WHAT YOU SHOULD DO - Any pictures should be dropped; everything else in the records is to be returned exactly.

PROVIDED DATA -

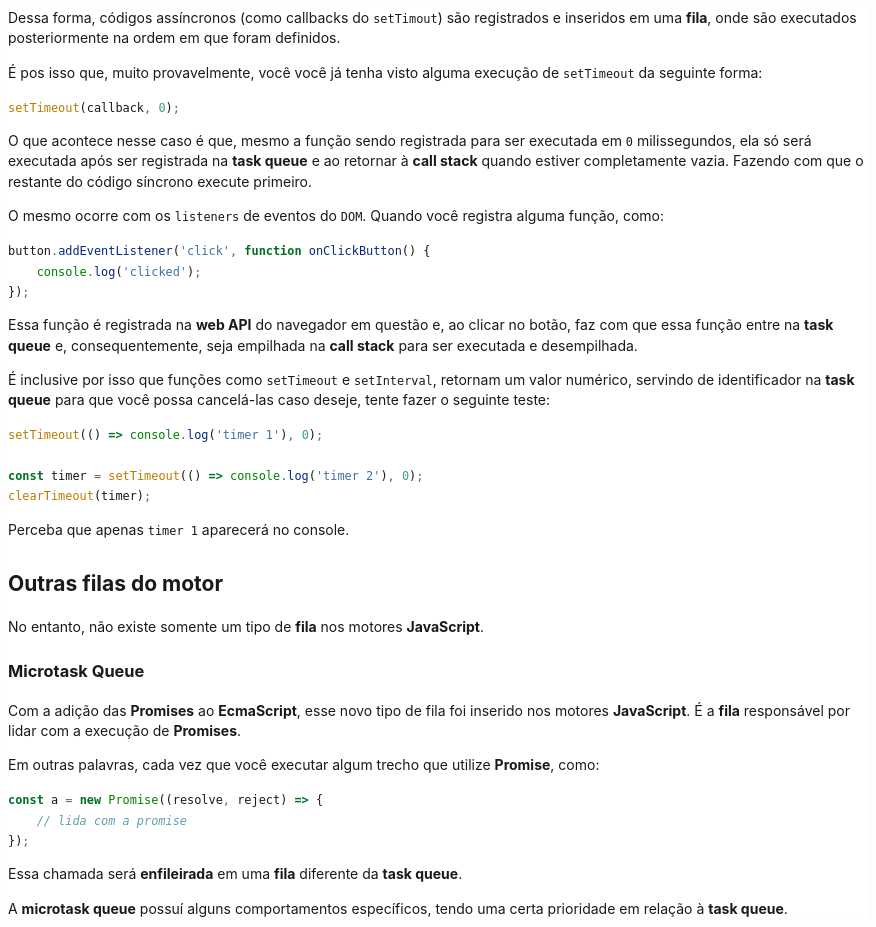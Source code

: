 
Dessa forma, códigos assíncronos (como callbacks do `setTimout`) são registrados e inseridos em uma **fila**, onde são executados posteriormente na ordem em que foram definidos.

É pos isso que, muito provavelmente, você você já tenha visto alguma execução de `setTimeout` da seguinte forma:

```js
setTimeout(callback, 0);
```

O que acontece nesse caso é que, mesmo a função sendo registrada para ser executada em `0` milissegundos, ela só será executada após ser registrada na **task queue** e ao retornar à **call stack** quando estiver completamente vazia. Fazendo com que o restante do código síncrono execute primeiro.

O mesmo ocorre com os `listeners` de eventos do `DOM`. Quando você registra alguma função, como:

```js
button.addEventListener('click', function onClickButton() {
    console.log('clicked');
});
```

Essa função é registrada na **web API** do navegador em questão e, ao clicar no botão, faz com que essa função entre na **task queue** e, consequentemente, seja empilhada na **call stack** para ser executada e desempilhada.

É inclusive por isso que funções como `setTimeout` e `setInterval`, retornam um valor numérico, servindo de identificador na **task queue** para que você possa cancelá-las caso deseje, tente fazer o seguinte teste:

```js
setTimeout(() => console.log('timer 1'), 0);

const timer = setTimeout(() => console.log('timer 2'), 0);
clearTimeout(timer);
```

Perceba que apenas `timer 1` aparecerá no console.

## Outras filas do motor
No entanto, não existe somente um tipo de **fila** nos motores **JavaScript**.

### Microtask Queue
Com a adição das **Promises** ao **EcmaScript**, esse novo tipo de fila foi inserido nos motores **JavaScript**. É a **fila** responsável por lidar com a execução de **Promises**.

Em outras palavras, cada vez que você executar algum trecho que utilize **Promise**, como:

```js
const a = new Promise((resolve, reject) => {
    // lida com a promise
});
```

Essa chamada será **enfileirada** em uma **fila** diferente da **task queue**.

A **microtask queue** possuí alguns comportamentos específicos, tendo uma certa prioridade em relação à **task queue**.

WRITTEN ANSWER -
Source code

: 
Dessa forma, códigos assíncronos (como callbacks do `setTimout`) são registrados e inseridos em uma **fila**, onde são executados posteriormente na ordem em que foram definidos.

É pos isso que, muito provavelmente, você você já tenha visto alguma execução de `setTimeout` da seguinte forma:

```js
setTimeout(callback, 0);
```

O que acontece nesse caso é que, mesmo a função sendo registrada para ser executada em `0` milissegundos, ela só será executada após ser registrada na **task queue** e ao retornar à **call stack** quando estiver completamente vazia. Fazendo com que o restante do código síncrono execute primeiro.

O mesmo ocorre com os `listeners` de eventos do `DOM`. Quando você registra alguma função, como:

```js
button.addEventListener('click', function onClickButton() {
    console.log('clicked');
});
```

Essa função é registrada na **web API** do navegador em questão e, ao clicar no botão, faz com que essa função entre na **task queue** e, consequentemente, seja empilhada na **call stack** para ser executada e desempilhada.

É inclusive por isso que funções como `setTimeout` e `setInterval`, retornam um valor numérico, servindo de identificador na **task queue** para que você possa cancelá-las caso deseje, tente fazer o seguinte teste:

```js
setTimeout(() => console.log('timer 1'), 0);

const timer = setTimeout(() => console.log('timer 2'), 0);
clearTimeout(timer);
```

Perceba que apenas `timer 1` aparecerá no console.

## Outras filas do motor
No entanto, não existe somente um tipo de **fila** nos motores **JavaScript**.

### Microtask Queue
Com a adição das **Promises** ao **EcmaScript**, esse novo tipo de fila foi inserido nos motores **JavaScript**. É a **fila** responsável por lidar com a execução de **Promises**.

Em outras palavras, cada vez que você executar algum trecho que utilize **Promise**, como:

```js
const a = new Promise((resolve, reject) => {
    // lida com a promise
});
```

Essa chamada será **enfileirada** em uma **fila** diferente da **task queue**.

A **microtask queue** possuí alguns comportamentos específicos, tendo uma certa prioridade em relação à **task queue**.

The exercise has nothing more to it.